━━━━━ DATA
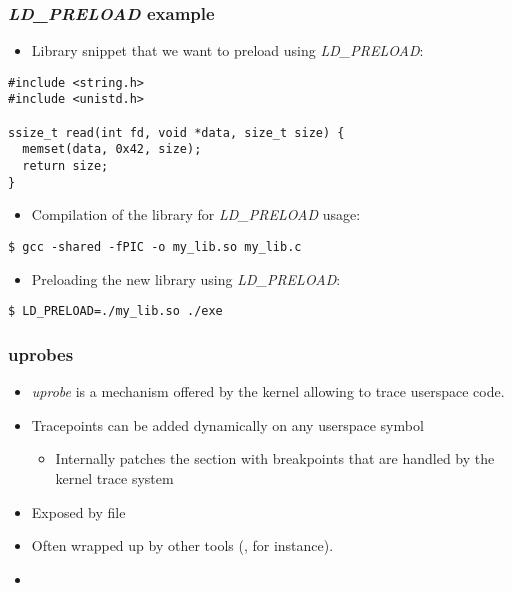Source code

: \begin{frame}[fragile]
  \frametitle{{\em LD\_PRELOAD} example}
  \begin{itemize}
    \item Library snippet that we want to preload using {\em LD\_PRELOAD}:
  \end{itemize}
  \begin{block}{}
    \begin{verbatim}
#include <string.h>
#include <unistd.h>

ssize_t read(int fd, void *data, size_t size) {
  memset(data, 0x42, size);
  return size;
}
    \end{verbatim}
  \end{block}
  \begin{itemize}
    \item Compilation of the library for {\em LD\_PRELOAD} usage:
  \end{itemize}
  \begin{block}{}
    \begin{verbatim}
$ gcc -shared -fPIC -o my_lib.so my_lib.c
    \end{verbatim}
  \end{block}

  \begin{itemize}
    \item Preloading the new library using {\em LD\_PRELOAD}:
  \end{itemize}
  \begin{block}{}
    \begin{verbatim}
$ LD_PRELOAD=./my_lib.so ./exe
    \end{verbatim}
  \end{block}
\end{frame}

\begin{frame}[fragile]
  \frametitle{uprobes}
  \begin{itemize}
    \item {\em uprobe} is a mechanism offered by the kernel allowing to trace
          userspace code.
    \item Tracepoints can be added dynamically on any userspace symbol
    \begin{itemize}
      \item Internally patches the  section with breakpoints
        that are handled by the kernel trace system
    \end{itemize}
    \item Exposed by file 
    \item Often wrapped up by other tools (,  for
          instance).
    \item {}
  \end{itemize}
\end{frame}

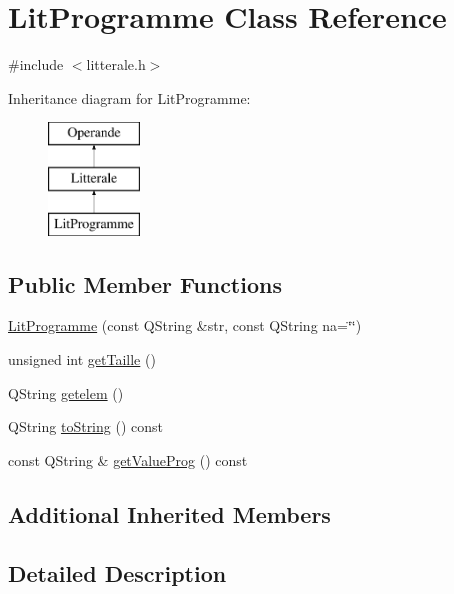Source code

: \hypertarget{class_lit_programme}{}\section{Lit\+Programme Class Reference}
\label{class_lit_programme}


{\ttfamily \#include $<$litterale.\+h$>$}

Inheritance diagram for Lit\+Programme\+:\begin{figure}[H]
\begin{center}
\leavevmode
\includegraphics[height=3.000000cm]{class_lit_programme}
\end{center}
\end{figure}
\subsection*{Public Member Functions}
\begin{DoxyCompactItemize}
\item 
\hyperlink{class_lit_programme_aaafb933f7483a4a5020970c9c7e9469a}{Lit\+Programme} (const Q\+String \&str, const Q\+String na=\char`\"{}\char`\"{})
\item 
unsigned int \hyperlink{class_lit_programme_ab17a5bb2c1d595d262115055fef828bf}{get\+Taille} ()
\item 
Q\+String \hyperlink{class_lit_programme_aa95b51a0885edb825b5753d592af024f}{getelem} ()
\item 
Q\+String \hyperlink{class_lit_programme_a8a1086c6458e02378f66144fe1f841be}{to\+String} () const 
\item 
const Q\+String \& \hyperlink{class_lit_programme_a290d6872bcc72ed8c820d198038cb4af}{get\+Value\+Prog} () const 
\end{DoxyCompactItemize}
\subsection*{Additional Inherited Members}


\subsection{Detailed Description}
━━━━━━━━━━
━━━━━ DATA
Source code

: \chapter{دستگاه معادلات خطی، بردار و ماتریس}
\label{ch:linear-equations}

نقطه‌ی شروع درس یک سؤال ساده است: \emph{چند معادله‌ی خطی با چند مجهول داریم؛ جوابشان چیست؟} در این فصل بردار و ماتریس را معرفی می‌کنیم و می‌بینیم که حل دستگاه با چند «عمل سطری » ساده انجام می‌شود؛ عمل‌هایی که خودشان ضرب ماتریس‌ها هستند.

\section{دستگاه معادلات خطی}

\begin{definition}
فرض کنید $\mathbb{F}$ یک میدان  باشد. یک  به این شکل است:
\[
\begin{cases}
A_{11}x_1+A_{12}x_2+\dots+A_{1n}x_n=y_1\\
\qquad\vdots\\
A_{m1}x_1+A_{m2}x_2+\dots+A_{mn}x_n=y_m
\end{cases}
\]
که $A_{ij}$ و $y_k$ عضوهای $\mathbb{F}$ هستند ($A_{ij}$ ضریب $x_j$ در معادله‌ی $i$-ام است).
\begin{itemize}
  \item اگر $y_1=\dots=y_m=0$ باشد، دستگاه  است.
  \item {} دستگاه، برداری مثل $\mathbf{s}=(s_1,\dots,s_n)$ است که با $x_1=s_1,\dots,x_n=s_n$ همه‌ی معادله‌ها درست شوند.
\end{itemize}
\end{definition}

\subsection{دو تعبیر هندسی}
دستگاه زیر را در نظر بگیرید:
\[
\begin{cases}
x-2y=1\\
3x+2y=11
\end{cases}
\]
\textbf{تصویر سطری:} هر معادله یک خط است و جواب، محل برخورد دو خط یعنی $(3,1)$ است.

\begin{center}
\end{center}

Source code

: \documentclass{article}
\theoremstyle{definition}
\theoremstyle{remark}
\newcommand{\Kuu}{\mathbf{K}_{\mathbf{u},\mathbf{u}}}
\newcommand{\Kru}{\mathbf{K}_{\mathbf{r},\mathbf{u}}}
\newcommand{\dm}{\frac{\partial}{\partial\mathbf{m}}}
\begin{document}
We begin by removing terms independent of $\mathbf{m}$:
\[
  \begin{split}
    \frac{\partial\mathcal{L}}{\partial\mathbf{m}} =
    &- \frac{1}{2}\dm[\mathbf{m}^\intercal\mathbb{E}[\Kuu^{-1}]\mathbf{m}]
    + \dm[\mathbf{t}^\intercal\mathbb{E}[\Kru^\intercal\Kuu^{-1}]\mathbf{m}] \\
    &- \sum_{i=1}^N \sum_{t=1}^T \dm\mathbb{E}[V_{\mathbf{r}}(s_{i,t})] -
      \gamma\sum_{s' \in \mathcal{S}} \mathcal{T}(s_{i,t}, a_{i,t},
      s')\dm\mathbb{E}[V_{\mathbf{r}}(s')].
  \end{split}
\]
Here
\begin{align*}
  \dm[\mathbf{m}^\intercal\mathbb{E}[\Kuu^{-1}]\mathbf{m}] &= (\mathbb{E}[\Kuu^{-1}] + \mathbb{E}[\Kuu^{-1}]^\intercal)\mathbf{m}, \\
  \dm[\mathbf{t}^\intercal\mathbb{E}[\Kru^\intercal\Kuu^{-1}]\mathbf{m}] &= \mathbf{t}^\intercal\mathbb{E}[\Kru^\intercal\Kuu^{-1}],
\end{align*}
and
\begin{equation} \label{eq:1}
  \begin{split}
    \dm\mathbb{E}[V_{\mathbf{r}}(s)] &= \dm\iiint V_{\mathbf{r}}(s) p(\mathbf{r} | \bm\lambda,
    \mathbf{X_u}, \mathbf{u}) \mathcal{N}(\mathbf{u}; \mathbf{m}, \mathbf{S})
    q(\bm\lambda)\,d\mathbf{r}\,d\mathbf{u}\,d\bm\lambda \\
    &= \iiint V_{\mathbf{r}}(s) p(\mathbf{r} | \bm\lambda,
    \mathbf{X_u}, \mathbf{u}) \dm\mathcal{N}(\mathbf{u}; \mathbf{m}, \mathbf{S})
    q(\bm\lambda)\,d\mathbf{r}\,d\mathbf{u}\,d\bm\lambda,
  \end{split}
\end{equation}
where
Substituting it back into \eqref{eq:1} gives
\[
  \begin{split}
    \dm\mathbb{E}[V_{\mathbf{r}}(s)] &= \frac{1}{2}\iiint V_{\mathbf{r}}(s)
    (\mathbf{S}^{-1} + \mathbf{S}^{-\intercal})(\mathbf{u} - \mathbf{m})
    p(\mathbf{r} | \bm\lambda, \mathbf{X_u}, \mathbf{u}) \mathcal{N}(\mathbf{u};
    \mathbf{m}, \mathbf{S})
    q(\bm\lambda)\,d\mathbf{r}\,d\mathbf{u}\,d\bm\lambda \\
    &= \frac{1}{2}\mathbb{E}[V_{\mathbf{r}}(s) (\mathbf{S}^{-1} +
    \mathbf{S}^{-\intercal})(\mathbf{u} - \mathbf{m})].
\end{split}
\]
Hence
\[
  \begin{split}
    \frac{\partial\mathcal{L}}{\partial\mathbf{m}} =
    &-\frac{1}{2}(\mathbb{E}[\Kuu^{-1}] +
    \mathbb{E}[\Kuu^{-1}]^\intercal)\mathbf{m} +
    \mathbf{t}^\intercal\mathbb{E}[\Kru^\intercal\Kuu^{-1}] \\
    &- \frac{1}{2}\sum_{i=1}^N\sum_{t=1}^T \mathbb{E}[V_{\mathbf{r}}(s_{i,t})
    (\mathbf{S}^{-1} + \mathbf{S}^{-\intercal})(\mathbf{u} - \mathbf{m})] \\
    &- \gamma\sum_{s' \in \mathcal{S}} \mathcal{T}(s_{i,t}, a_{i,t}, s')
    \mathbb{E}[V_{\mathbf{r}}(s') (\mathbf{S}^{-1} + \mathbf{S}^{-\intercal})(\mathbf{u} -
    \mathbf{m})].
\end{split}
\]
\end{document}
━━━━━━━━━━
**EXERCISE REQUIREMENTS:** Show every line from the listing that contains "newcommand".

**RESPONSE TO THE EXERCISE:**
\newcommand{\Kuu}{\mathbf{K}_{\mathbf{u},\mathbf{u}}}
\newcommand{\Kru}{\mathbf{K}_{\mathbf{r},\mathbf{u}}}
\newcommand{\dm}{\frac{\partial}{\partial\mathbf{m}}}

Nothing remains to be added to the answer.